What the task requires: An image-free, verbatim transcription of the records is the expected result.

Extracted data:
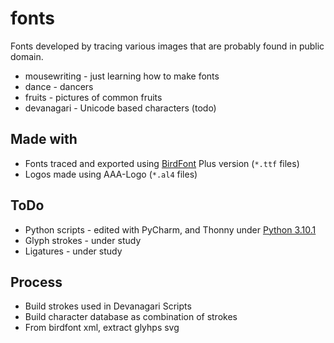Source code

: # fonts
Fonts developed by tracing various images that are probably found in public domain.
* mousewriting - just learning how to make fonts
* dance - dancers
* fruits - pictures of common fruits
* devanagari - Unicode based characters (todo)

## Made with
* Fonts traced and exported using [BirdFont](https://birdfont.org/#release) Plus version (`*.ttf` files)
* Logos made using AAA-Logo (`*.al4` files)

## ToDo
* Python scripts - edited with PyCharm, and Thonny under [Python 3.10.1](https://www.python.org/downloads/)
* Glyph strokes - under study
* Ligatures - under study

## Process
* Build strokes used in Devanagari Scripts
* Build character database as combination of strokes
* From birdfont xml, extract glyhps svg
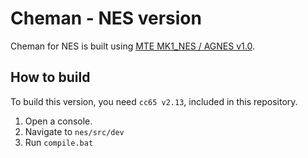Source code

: # Cheman - NES version

Cheman for NES is built using [MTE MK1_NES / AGNES v1.0](https://github.com/mojontwins/MK1_NES).

## How to build

To build this version, you need `cc65 v2.13`, included in this repository.

1. Open a console.
2. Navigate to `nes/src/dev`
3. Run `compile.bat`

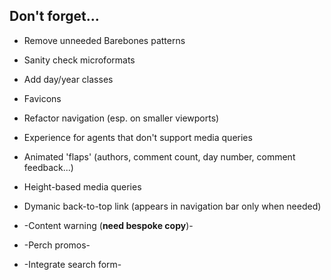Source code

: ## Don't forget...

* Remove unneeded Barebones patterns
* Sanity check microformats
* Add day/year classes
* Favicons
* Refactor navigation (esp. on smaller viewports)
* Experience for agents that don't support media queries
* Animated 'flaps' (authors, comment count, day number, comment feedback...)
* Height-based media queries
* Dymanic back-to-top link (appears in navigation bar only when needed)

* -Content warning (**need bespoke copy**)-
* -Perch promos-
* -Integrate search form-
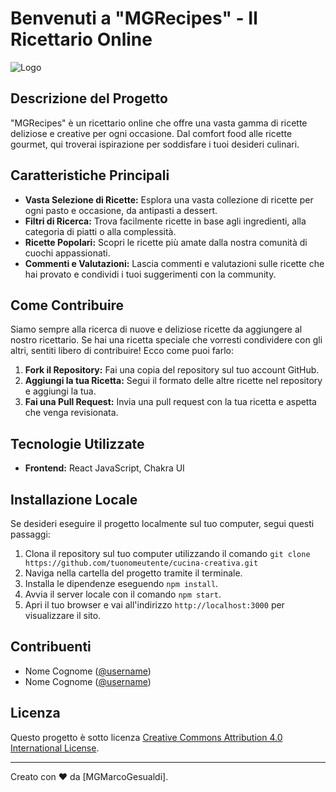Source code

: # Benvenuti a "MGRecipes" - Il Ricettario Online

![Logo](https://i.ibb.co/fNDxjpj/mgrecipeslogo.png)

## Descrizione del Progetto

"MGRecipes" è un ricettario online che offre una vasta gamma di ricette deliziose e creative per ogni occasione. Dal comfort food alle ricette gourmet, qui troverai ispirazione per soddisfare i tuoi desideri culinari.

## Caratteristiche Principali

- **Vasta Selezione di Ricette:** Esplora una vasta collezione di ricette per ogni pasto e occasione, da antipasti a dessert.
- **Filtri di Ricerca:** Trova facilmente ricette in base agli ingredienti, alla categoria di piatti o alla complessità.
- **Ricette Popolari:** Scopri le ricette più amate dalla nostra comunità di cuochi appassionati.
- **Commenti e Valutazioni:** Lascia commenti e valutazioni sulle ricette che hai provato e condividi i tuoi suggerimenti con la community.

## Come Contribuire

Siamo sempre alla ricerca di nuove e deliziose ricette da aggiungere al nostro ricettario. Se hai una ricetta speciale che vorresti condividere con gli altri, sentiti libero di contribuire! Ecco come puoi farlo:

1. **Fork il Repository:** Fai una copia del repository sul tuo account GitHub.
2. **Aggiungi la tua Ricetta:** Segui il formato delle altre ricette nel repository e aggiungi la tua.
3. **Fai una Pull Request:** Invia una pull request con la tua ricetta e aspetta che venga revisionata.

## Tecnologie Utilizzate

- **Frontend:** React JavaScript, Chakra UI


## Installazione Locale

Se desideri eseguire il progetto localmente sul tuo computer, segui questi passaggi:

1. Clona il repository sul tuo computer utilizzando il comando `git clone https://github.com/tuonomeutente/cucina-creativa.git`
2. Naviga nella cartella del progetto tramite il terminale.
3. Installa le dipendenze eseguendo `npm install`.
4. Avvia il server locale con il comando `npm start`.
5. Apri il tuo browser e vai all'indirizzo `http://localhost:3000` per visualizzare il sito.

## Contribuenti

- Nome Cognome ([@username](link_al_profilo_github))
- Nome Cognome ([@username](link_al_profilo_github))

## Licenza

Questo progetto è sotto licenza [Creative Commons Attribution 4.0 International License](https://creativecommons.org/licenses/by/4.0/).

---
Creato con ❤️ da [MGMarcoGesualdi].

Written answer:
Source code

: # fonts
Fonts developed by tracing various images that are probably found in public domain.
* mousewriting - just learning how to make fonts
* dance - dancers
* fruits - pictures of common fruits
* devanagari - Unicode based characters (todo)

## Made with
* Fonts traced and exported using [BirdFont](https://birdfont.org/#release) Plus version (`*.ttf` files)
* Logos made using AAA-Logo (`*.al4` files)

## ToDo
* Python scripts - edited with PyCharm, and Thonny under [Python 3.10.1](https://www.python.org/downloads/)
* Glyph strokes - under study
* Ligatures - under study

## Process
* Build strokes used in Devanagari Scripts
* Build character database as combination of strokes
* From birdfont xml, extract glyhps svg
Source code

: # Cheman - NES version

Cheman for NES is built using [MTE MK1_NES / AGNES v1.0](https://github.com/mojontwins/MK1_NES).

## How to build

To build this version, you need `cc65 v2.13`, included in this repository.

1. Open a console.
2. Navigate to `nes/src/dev`
3. Run `compile.bat`

Source code

: ## Don't forget...

* Remove unneeded Barebones patterns
* Sanity check microformats
* Add day/year classes
* Favicons
* Refactor navigation (esp. on smaller viewports)
* Experience for agents that don't support media queries
* Animated 'flaps' (authors, comment count, day number, comment feedback...)
* Height-based media queries
* Dymanic back-to-top link (appears in navigation bar only when needed)

* -Content warning (**need bespoke copy**)-
* -Perch promos-
* -Integrate search form-
Source code

: # Benvenuti a "MGRecipes" - Il Ricettario Online

![Logo](https://i.ibb.co/fNDxjpj/mgrecipeslogo.png)

## Descrizione del Progetto

"MGRecipes" è un ricettario online che offre una vasta gamma di ricette deliziose e creative per ogni occasione. Dal comfort food alle ricette gourmet, qui troverai ispirazione per soddisfare i tuoi desideri culinari.

## Caratteristiche Principali

- **Vasta Selezione di Ricette:** Esplora una vasta collezione di ricette per ogni pasto e occasione, da antipasti a dessert.
- **Filtri di Ricerca:** Trova facilmente ricette in base agli ingredienti, alla categoria di piatti o alla complessità.
- **Ricette Popolari:** Scopri le ricette più amate dalla nostra comunità di cuochi appassionati.
- **Commenti e Valutazioni:** Lascia commenti e valutazioni sulle ricette che hai provato e condividi i tuoi suggerimenti con la community.

## Come Contribuire

Siamo sempre alla ricerca di nuove e deliziose ricette da aggiungere al nostro ricettario. Se hai una ricetta speciale che vorresti condividere con gli altri, sentiti libero di contribuire! Ecco come puoi farlo:

1. **Fork il Repository:** Fai una copia del repository sul tuo account GitHub.
2. **Aggiungi la tua Ricetta:** Segui il formato delle altre ricette nel repository e aggiungi la tua.
3. **Fai una Pull Request:** Invia una pull request con la tua ricetta e aspetta che venga revisionata.

## Tecnologie Utilizzate

- **Frontend:** React JavaScript, Chakra UI


## Installazione Locale

Se desideri eseguire il progetto localmente sul tuo computer, segui questi passaggi:

1. Clona il repository sul tuo computer utilizzando il comando `git clone https://github.com/tuonomeutente/cucina-creativa.git`
2. Naviga nella cartella del progetto tramite il terminale.
3. Installa le dipendenze eseguendo `npm install`.
4. Avvia il server locale con il comando `npm start`.
5. Apri il tuo browser e vai all'indirizzo `http://localhost:3000` per visualizzare il sito.

## Contribuenti

- Nome Cognome ([@username](link_al_profilo_github))
- Nome Cognome ([@username](link_al_profilo_github))

## Licenza

Questo progetto è sotto licenza [Creative Commons Attribution 4.0 International License](https://creativecommons.org/licenses/by/4.0/).

---
Creato con ❤️ da [MGMarcoGesualdi].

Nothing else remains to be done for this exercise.